Work request ▸
The reply should contain every line of the data, repeated exactly, and no pictures.
BEGIN Data for review
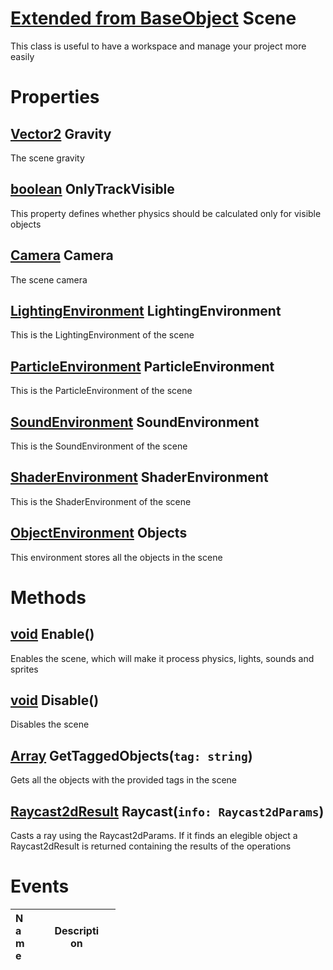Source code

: # [Extended from BaseObject](BaseObject.md) Scene 
This class is useful to have a workspace and manage your project more easily
	 
# Properties

## [Vector2](Vector2.md) Gravity
The scene gravity
  
## [boolean](boolean.md) OnlyTrackVisible
This property defines whether physics should be calculated only for visible objects
  
## [Camera](Camera.md) Camera
The scene camera
  
## [LightingEnvironment](LightingEnvironment.md) LightingEnvironment
This is the LightingEnvironment of the scene
  
## [ParticleEnvironment](ParticleEnvironment.md) ParticleEnvironment
This is the ParticleEnvironment of the scene
  
## [SoundEnvironment](SoundEnvironment.md) SoundEnvironment
This is the SoundEnvironment of the scene
  
## [ShaderEnvironment](ShaderEnvironment.md) ShaderEnvironment
This is the ShaderEnvironment of the scene

## [ObjectEnvironment](ObjectEnvironment.md) Objects
This environment stores all the objects in the scene
  


# Methods

## [void](https://create.roblox.com/docs/scripting/luau/tables#arrays) Enable() 
 Enables the scene, which will make it process physics, lights, sounds and sprites
	
## [void](https://create.roblox.com/docs/scripting/luau/tables#arrays) Disable() 
 Disables the scene
	
## [Array<string>](https://create.roblox.com/docs/scripting/luau/tables#arrays) GetTaggedObjects(`tag: string`) 
 Gets all the objects with the provided tags in the scene
	
## [Raycast2dResult](/documentation/datatypes/Raycast2DResult.html) Raycast(`info: Raycast2dParams`) 
 Casts a ray using the Raycast2dParams. If it finds an elegible object a Raycast2dResult is returned containing the results of the operations
	

# Events
|<div style="width:20%; max-size: 20%">Name</div>|<div style="width:80%; max-size: 80%">Description</div>|
|---|---|



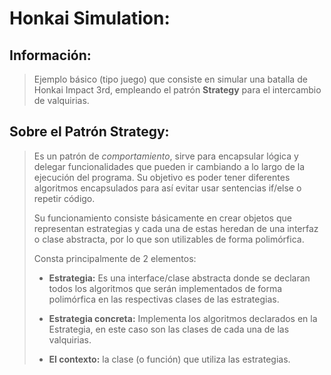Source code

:# Honkai Simulation:
## Información:
> Ejemplo básico (tipo juego) que consiste en simular una batalla de Honkai Impact 3rd, empleando el patrón **Strategy** para el intercambio de valquirias.

## Sobre el Patrón Strategy:
> Es un patrón de _comportamiento_, sirve para encapsular lógica y delegar funcionalidades que pueden ir cambiando a lo largo de la ejecución del programa. Su objetivo es poder tener diferentes algoritmos encapsulados para así evitar usar sentencias if/else o repetir código.
> 
> Su funcionamiento consiste básicamente en crear objetos que representan estrategias y cada una de estas heredan de una interfaz o clase abstracta, por lo que son utilizables de forma polimórfica.
> 
> Consta principalmente de 2 elementos:
> - **Estrategia:** Es una interface/clase abstracta donde se declaran todos los algoritmos que serán implementados de forma polimórfica en las respectivas clases de las estrategias.
> 
> - **Estrategia concreta:** Implementa los algoritmos declarados en la Estrategia, en este caso son las clases de cada una de las valquirias.
> 
> - **El contexto:** la clase (o función) que utiliza las estrategias.

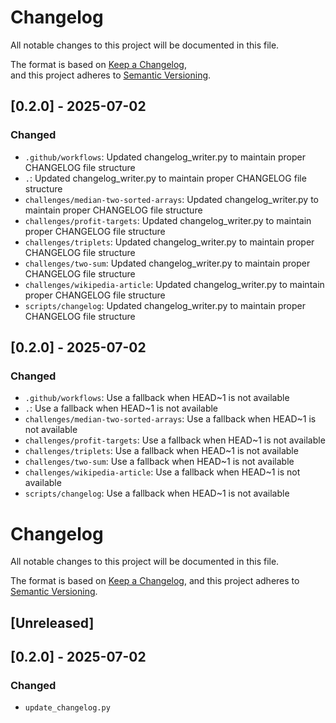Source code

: # Changelog

All notable changes to this project will be documented in this file.

The format is based on [Keep a Changelog](https://keepachangelog.com/en/1.1.0/),  
and this project adheres to [Semantic Versioning](https://semver.org/spec/v2.0.0.html).

## [0.2.0] - 2025-07-02

### Changed
- `.github/workflows`: Updated changelog_writer.py to maintain proper CHANGELOG file structure
- `.`: Updated changelog_writer.py to maintain proper CHANGELOG file structure
- `challenges/median-two-sorted-arrays`: Updated changelog_writer.py to maintain proper CHANGELOG file structure
- `challenges/profit-targets`: Updated changelog_writer.py to maintain proper CHANGELOG file structure
- `challenges/triplets`: Updated changelog_writer.py to maintain proper CHANGELOG file structure
- `challenges/two-sum`: Updated changelog_writer.py to maintain proper CHANGELOG file structure
- `challenges/wikipedia-article`: Updated changelog_writer.py to maintain proper CHANGELOG file structure
- `scripts/changelog`: Updated changelog_writer.py to maintain proper CHANGELOG file structure


## [0.2.0] - 2025-07-02

### Changed
- `.github/workflows`: Use a fallback when HEAD~1 is not available
- `.`: Use a fallback when HEAD~1 is not available
- `challenges/median-two-sorted-arrays`: Use a fallback when HEAD~1 is not available
- `challenges/profit-targets`: Use a fallback when HEAD~1 is not available
- `challenges/triplets`: Use a fallback when HEAD~1 is not available
- `challenges/two-sum`: Use a fallback when HEAD~1 is not available
- `challenges/wikipedia-article`: Use a fallback when HEAD~1 is not available
- `scripts/changelog`: Use a fallback when HEAD~1 is not available


# Changelog

All notable changes to this project will be documented in this file.

The format is based on [Keep a Changelog](https://keepachangelog.com/en/1.1.0/),
and this project adheres to [Semantic Versioning](https://semver.org/spec/v2.0.0.html).

## [Unreleased]

## [0.2.0] - 2025-07-02

### Changed
- `update_changelog.py`
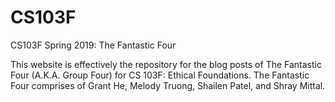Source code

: # CS103F
CS103F Spring 2019: The Fantastic Four

This website is effectively the repository for the blog posts of The Fantastic Four (A.K.A. Group Four) for CS 103F: Ethical Foundations.
The Fantastic Four comprises of Grant He, Melody Truong, Shailen Patel, and Shray Mittal.
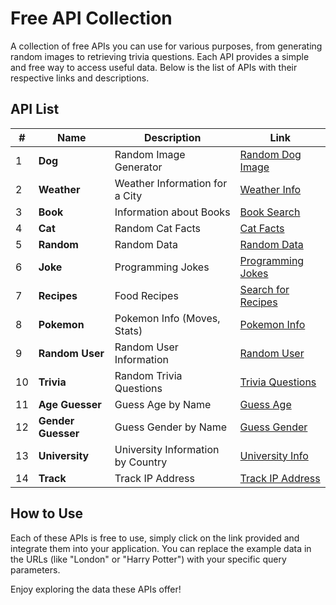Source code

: # Free API Collection

A collection of free APIs you can use for various purposes, from generating random images to retrieving trivia questions. Each API provides a simple and free way to access useful data. Below is the list of APIs with their respective links and descriptions.

## API List

| #  | Name              | Description                                     | Link                                                                 |
|----|-------------------|-------------------------------------------------|----------------------------------------------------------------------|
| 1  | **Dog**            | Random Image Generator                          | [Random Dog Image](https://dog.ceo/api/breeds/image/random)           |
| 2  | **Weather**        | Weather Information for a City                  | [Weather Info](https://goweather.herokuapp.com/weather/London)        |
| 3  | **Book**           | Information about Books                         | [Book Search](https://openlibrary.org/search.json?q=harry+potter)     |
| 4  | **Cat**            | Random Cat Facts                                | [Cat Facts](https://catfact.ninja/fact)                               |
| 5  | **Random**         | Random Data                                     | [Random Data](https://jsonplaceholder.typicode.com/posts)             |
| 6  | **Joke**           | Programming Jokes                               | [Programming Jokes](https://v2.jokeapi.dev/joke/Programming)          |
| 7  | **Recipes**        | Food Recipes                                    | [Search for Recipes](https://www.themealdb.com/api/json/v1/1/search.php?s=pasta) |
| 8  | **Pokemon**        | Pokemon Info (Moves, Stats)                     | [Pokemon Info](https://pokeapi.co/api/v2/pokemon/ditto)               |
| 9  | **Random User**    | Random User Information                         | [Random User](https://randomuser.me/api/)                             |
| 10 | **Trivia**         | Random Trivia Questions                         | [Trivia Questions](https://opentdb.com/api.php?amount=10)             |
| 11 | **Age Guesser**    | Guess Age by Name                               | [Guess Age](https://api.agify.io/?name=michael)                       |
| 12 | **Gender Guesser** | Guess Gender by Name                            | [Guess Gender](https://api.genderize.io/?name=emily)                  |
| 13 | **University**     | University Information by Country               | [University Info](http://universities.hipolabs.com/search?country=canada) |
| 14 | **Track**          | Track IP Address                                | [Track IP Address](https://ipapi.co/json/)                            |

## How to Use
Each of these APIs is free to use, simply click on the link provided and integrate them into your application. You can replace the example data in the URLs (like "London" or "Harry Potter") with your specific query parameters.

Enjoy exploring the data these APIs offer!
END Data for review
The completed task ▸
Source code

: # [Extended from BaseObject](BaseObject.md) Scene 
This class is useful to have a workspace and manage your project more easily
	 
# Properties

## [Vector2](Vector2.md) Gravity
The scene gravity
  
## [boolean](boolean.md) OnlyTrackVisible
This property defines whether physics should be calculated only for visible objects
  
## [Camera](Camera.md) Camera
The scene camera
  
## [LightingEnvironment](LightingEnvironment.md) LightingEnvironment
This is the LightingEnvironment of the scene
  
## [ParticleEnvironment](ParticleEnvironment.md) ParticleEnvironment
This is the ParticleEnvironment of the scene
  
## [SoundEnvironment](SoundEnvironment.md) SoundEnvironment
This is the SoundEnvironment of the scene
  
## [ShaderEnvironment](ShaderEnvironment.md) ShaderEnvironment
This is the ShaderEnvironment of the scene

## [ObjectEnvironment](ObjectEnvironment.md) Objects
This environment stores all the objects in the scene
  


# Methods

## [void](https://create.roblox.com/docs/scripting/luau/tables#arrays) Enable() 
 Enables the scene, which will make it process physics, lights, sounds and sprites
	
## [void](https://create.roblox.com/docs/scripting/luau/tables#arrays) Disable() 
 Disables the scene
	
## [Array<string>](https://create.roblox.com/docs/scripting/luau/tables#arrays) GetTaggedObjects(`tag: string`) 
 Gets all the objects with the provided tags in the scene
	
## [Raycast2dResult](/documentation/datatypes/Raycast2DResult.html) Raycast(`info: Raycast2dParams`) 
 Casts a ray using the Raycast2dParams. If it finds an elegible object a Raycast2dResult is returned containing the results of the operations
	

# Events
|<div style="width:20%; max-size: 20%">Name</div>|<div style="width:80%; max-size: 80%">Description</div>|
|---|---|



Source code

:# Honkai Simulation:
## Información:
> Ejemplo básico (tipo juego) que consiste en simular una batalla de Honkai Impact 3rd, empleando el patrón **Strategy** para el intercambio de valquirias.

## Sobre el Patrón Strategy:
> Es un patrón de _comportamiento_, sirve para encapsular lógica y delegar funcionalidades que pueden ir cambiando a lo largo de la ejecución del programa. Su objetivo es poder tener diferentes algoritmos encapsulados para así evitar usar sentencias if/else o repetir código.
> 
> Su funcionamiento consiste básicamente en crear objetos que representan estrategias y cada una de estas heredan de una interfaz o clase abstracta, por lo que son utilizables de forma polimórfica.
> 
> Consta principalmente de 2 elementos:
> - **Estrategia:** Es una interface/clase abstracta donde se declaran todos los algoritmos que serán implementados de forma polimórfica en las respectivas clases de las estrategias.
> 
> - **Estrategia concreta:** Implementa los algoritmos declarados en la Estrategia, en este caso son las clases de cada una de las valquirias.
> 
> - **El contexto:** la clase (o función) que utiliza las estrategias.

Source code

: # Changelog

All notable changes to this project will be documented in this file.

The format is based on [Keep a Changelog](https://keepachangelog.com/en/1.1.0/),  
and this project adheres to [Semantic Versioning](https://semver.org/spec/v2.0.0.html).

## [0.2.0] - 2025-07-02

### Changed
- `.github/workflows`: Updated changelog_writer.py to maintain proper CHANGELOG file structure
- `.`: Updated changelog_writer.py to maintain proper CHANGELOG file structure
- `challenges/median-two-sorted-arrays`: Updated changelog_writer.py to maintain proper CHANGELOG file structure
- `challenges/profit-targets`: Updated changelog_writer.py to maintain proper CHANGELOG file structure
- `challenges/triplets`: Updated changelog_writer.py to maintain proper CHANGELOG file structure
- `challenges/two-sum`: Updated changelog_writer.py to maintain proper CHANGELOG file structure
- `challenges/wikipedia-article`: Updated changelog_writer.py to maintain proper CHANGELOG file structure
- `scripts/changelog`: Updated changelog_writer.py to maintain proper CHANGELOG file structure


## [0.2.0] - 2025-07-02

### Changed
- `.github/workflows`: Use a fallback when HEAD~1 is not available
- `.`: Use a fallback when HEAD~1 is not available
- `challenges/median-two-sorted-arrays`: Use a fallback when HEAD~1 is not available
- `challenges/profit-targets`: Use a fallback when HEAD~1 is not available
- `challenges/triplets`: Use a fallback when HEAD~1 is not available
- `challenges/two-sum`: Use a fallback when HEAD~1 is not available
- `challenges/wikipedia-article`: Use a fallback when HEAD~1 is not available
- `scripts/changelog`: Use a fallback when HEAD~1 is not available


# Changelog

All notable changes to this project will be documented in this file.

The format is based on [Keep a Changelog](https://keepachangelog.com/en/1.1.0/),
and this project adheres to [Semantic Versioning](https://semver.org/spec/v2.0.0.html).

## [Unreleased]

## [0.2.0] - 2025-07-02

### Changed
- `update_changelog.py`
Source code

: # CS103F
CS103F Spring 2019: The Fantastic Four

This website is effectively the repository for the blog posts of The Fantastic Four (A.K.A. Group Four) for CS 103F: Ethical Foundations.
The Fantastic Four comprises of Grant He, Melody Truong, Shailen Patel, and Shray Mittal.
Source code

: # Free API Collection

A collection of free APIs you can use for various purposes, from generating random images to retrieving trivia questions. Each API provides a simple and free way to access useful data. Below is the list of APIs with their respective links and descriptions.

## API List

| #  | Name              | Description                                     | Link                                                                 |
|----|-------------------|-------------------------------------------------|----------------------------------------------------------------------|
| 1  | **Dog**            | Random Image Generator                          | [Random Dog Image](https://dog.ceo/api/breeds/image/random)           |
| 2  | **Weather**        | Weather Information for a City                  | [Weather Info](https://goweather.herokuapp.com/weather/London)        |
| 3  | **Book**           | Information about Books                         | [Book Search](https://openlibrary.org/search.json?q=harry+potter)     |
| 4  | **Cat**            | Random Cat Facts                                | [Cat Facts](https://catfact.ninja/fact)                               |
| 5  | **Random**         | Random Data                                     | [Random Data](https://jsonplaceholder.typicode.com/posts)             |
| 6  | **Joke**           | Programming Jokes                               | [Programming Jokes](https://v2.jokeapi.dev/joke/Programming)          |
| 7  | **Recipes**        | Food Recipes                                    | [Search for Recipes](https://www.themealdb.com/api/json/v1/1/search.php?s=pasta) |
| 8  | **Pokemon**        | Pokemon Info (Moves, Stats)                     | [Pokemon Info](https://pokeapi.co/api/v2/pokemon/ditto)               |
| 9  | **Random User**    | Random User Information                         | [Random User](https://randomuser.me/api/)                             |
| 10 | **Trivia**         | Random Trivia Questions                         | [Trivia Questions](https://opentdb.com/api.php?amount=10)             |
| 11 | **Age Guesser**    | Guess Age by Name                               | [Guess Age](https://api.agify.io/?name=michael)                       |
| 12 | **Gender Guesser** | Guess Gender by Name                            | [Guess Gender](https://api.genderize.io/?name=emily)                  |
| 13 | **University**     | University Information by Country               | [University Info](http://universities.hipolabs.com/search?country=canada) |
| 14 | **Track**          | Track IP Address                                | [Track IP Address](https://ipapi.co/json/)                            |

## How to Use
Each of these APIs is free to use, simply click on the link provided and integrate them into your application. You can replace the example data in the URLs (like "London" or "Harry Potter") with your specific query parameters.

Enjoy exploring the data these APIs offer!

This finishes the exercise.